Well, I'll keep you posted on how my tests are going. So far Xen really looks promising, but I really have to find a way to install other systems than only Fedora in it.
Maybe I'll even make a "xenned" version of EasyLFS. ;-)


I just had my first


I just had my first successful run with virtualization yesterday (Linpus Linux on VirtualBox). I will be paying more attention to this area. It really is convenient to work with different distros this way, though I still see myself dealing with partitions and such for various reasons (but I may change my view as I gain experience with virtualization).

Offtopic, Linpus is interesting as a potential distro for newbies. It would be nice to see a version of LFS embrace a desktop shell that was of similar nature.

LT news link: (I reviewed it in the comments. Not a great review by any means but you can get a sample of Linpus)

Torrent: This is my first time seeding a torrent.. it seems like one person (from poland) is already taking advantage.. hope it works. Also, see if you can wait some hours before attempting the torrent since right now I am the only one seeding it. The person downloading from me now, as is, does not have a very awesome download speed. Then again, anyone interested in remaining on to seed for others later is more than very welcomed to leech Smiling

First of all, I am


First of all, I am interested in getting replies from anyone that gets the download from this torrent and has the iso file work because I have not done this before and I want to make sure the file made it out in tact (yes, I both verified the initial md5 and got the iso working, so any issues would probably be in executing the torrent).

Second, I forgot. If you download from the torrent now, you will also grab pieces from any other peers. Currently, there is only one other peer, but that person already has about 100MB (as off my posting time). I guess this means that if one other person joined in now, that person would tap completely into that peer's upload bandwidth (which if like mine, is much lower than the download bandwidth). But if more than one person joins now, then you will all have to share among my and that existing peer's upload bandwidth (and for all I know, that person may have very very little).
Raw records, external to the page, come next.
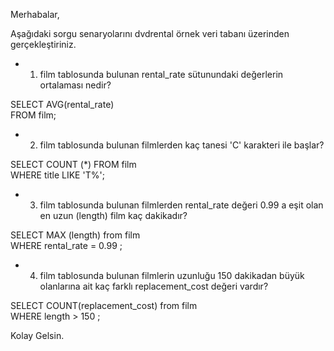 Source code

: Merhabalar,

Aşağıdaki sorgu senaryolarını dvdrental örnek veri tabanı üzerinden gerçekleştiriniz.

* 1. film tablosunda bulunan rental_rate sütunundaki değerlerin ortalaması nedir?

SELECT AVG(rental_rate)  
FROM film;

* 2. film tablosunda bulunan filmlerden kaç tanesi 'C' karakteri ile başlar?
 
SELECT COUNT (*) FROM film  
WHERE title LIKE 'T%';

* 3. film tablosunda bulunan filmlerden rental_rate değeri 0.99 a eşit olan en uzun (length) film kaç dakikadır?
 
SELECT MAX (length) from film  
WHERE rental_rate = 0.99 ;

* 4. film tablosunda bulunan filmlerin uzunluğu 150 dakikadan büyük olanlarına ait kaç farklı replacement_cost değeri vardır?
 
SELECT COUNT(replacement_cost) from film  
WHERE length > 150 ;

Kolay Gelsin.
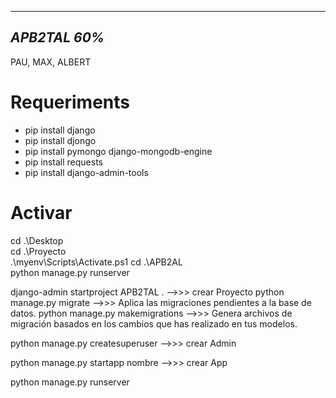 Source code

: -------------
*APB2TAL 60%*
-------------

PAU, MAX, ALBERT


Requeriments
============


-  pip install django
-  pip install djongo
-  pip install pymongo django-mongodb-engine
-  pip install requests
-  pip install django-admin-tools



Activar
=======
cd .\Desktop\
cd .\Proyecto\
.\myenv\Scripts\Activate.ps1
cd .\APB2AL\
python manage.py runserver


django-admin startproject APB2TAL .	-->>>   crear Proyecto
python manage.py migrate 		        -->>>	  Aplica las migraciones pendientes a la base de datos.
python manage.py makemigrations		  -->>>	  Genera archivos de migración basados en los cambios que has realizado en tus modelos.

python manage.py createsuperuser 	  -->>>   crear Admin

python manage.py startapp nombre	  -->>>   crear App

python manage.py runserver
Of course, over time all rates would increase as you could all leech off each other. Anyway, I am not sure. It all might work out.

In fact, the rates might go up *very* quickly. Disregard my worries since I think they are unfounded (I was worried about too many people dropping in at the same *exact* time).

Welcome. Welcome all *now*. ..even if you don't intend to stay on after the complete download.

I am using KTorrent by the way. I don't have a lot of experience, but I can probably help out anyone that is new to bittorrent sharing.

Oh, yes. I am also interested to get opinions about Linpus and to know if anyone has had success finding links to package/sources for that distro (won't be as good as the LFS info though which is really what I want).

LinuxTracker looks quite


LinuxTracker looks quite interesting. I might have a look into it and maybe try sharing EasyLFS through it.

Virtualization really is a nice toy. As said, I use it for quite some time already and love the possibility to run another OS or distro just in a window, while still being able to do everything I like.
It's also interesting as a web-developer, as I can just fire up Windows in a window and then test the website in Internet Explorer, without having to reboot my machine.

Did some.


I used to do some Windows XP virtualizing myself in the past. QEMU+KVM modules worked fine. Ran smoothly under debian testing. Never did much but benchmarking. (Actually, I think I used it for teamspeak and skype for a little since the 32-bit binaries didn't work on my 64-bit system.)